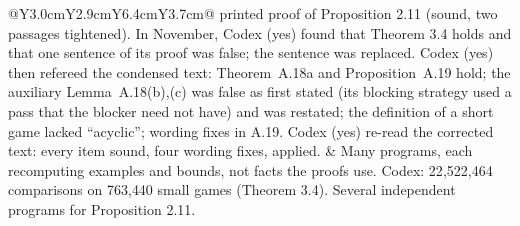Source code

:\begin{table}[!htbp]
\begin{tabular}{@{}Y{3.0cm}Y{2.9cm}Y{6.4cm}Y{3.7cm}@{}}
printed proof of Proposition 2.11 (sound, two passages tightened). In November, Codex (yes) found that Theorem 3.4 holds and
that one sentence of its proof was false; the sentence was replaced.
Codex (yes) then refereed the condensed text: Theorem~A.18a and Proposition~A.19 hold; the auxiliary Lemma~A.18(b),(c) was false as first stated (its blocking strategy used a pass that the blocker need not have) and was restated; the definition of a short game lacked ``acyclic''; wording fixes in A.19. Codex (yes) re-read the corrected text: every item sound, four wording fixes, applied.
&
Many programs, each recomputing examples and bounds, not facts the proofs use. Codex: 22{,}522{,}464 comparisons on
763{,}440 small games (Theorem 3.4). Several independent programs for Proposition 2.11.\\
\bottomrule
\end{tabular}
\end{table}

────────

TASK REQUIREMENTS
An exact transcription of all the entries is required, without the pictures.

COMPLETED TASK
Source code

:\begin{table}[!htbp]
\begin{tabular}{@{}Y{3.0cm}Y{2.9cm}Y{6.4cm}Y{3.7cm}@{}}
printed proof of Proposition 2.11 (sound, two passages tightened). In November, Codex (yes) found that Theorem 3.4 holds and
that one sentence of its proof was false; the sentence was replaced.
Codex (yes) then refereed the condensed text: Theorem~A.18a and Proposition~A.19 hold; the auxiliary Lemma~A.18(b),(c) was false as first stated (its blocking strategy used a pass that the blocker need not have) and was restated; the definition of a short game lacked ``acyclic''; wording fixes in A.19. Codex (yes) re-read the corrected text: every item sound, four wording fixes, applied.
&
Many programs, each recomputing examples and bounds, not facts the proofs use. Codex: 22{,}522{,}464 comparisons on
763{,}440 small games (Theorem 3.4). Several independent programs for Proposition 2.11.\\
\bottomrule
\end{tabular}
\end{table}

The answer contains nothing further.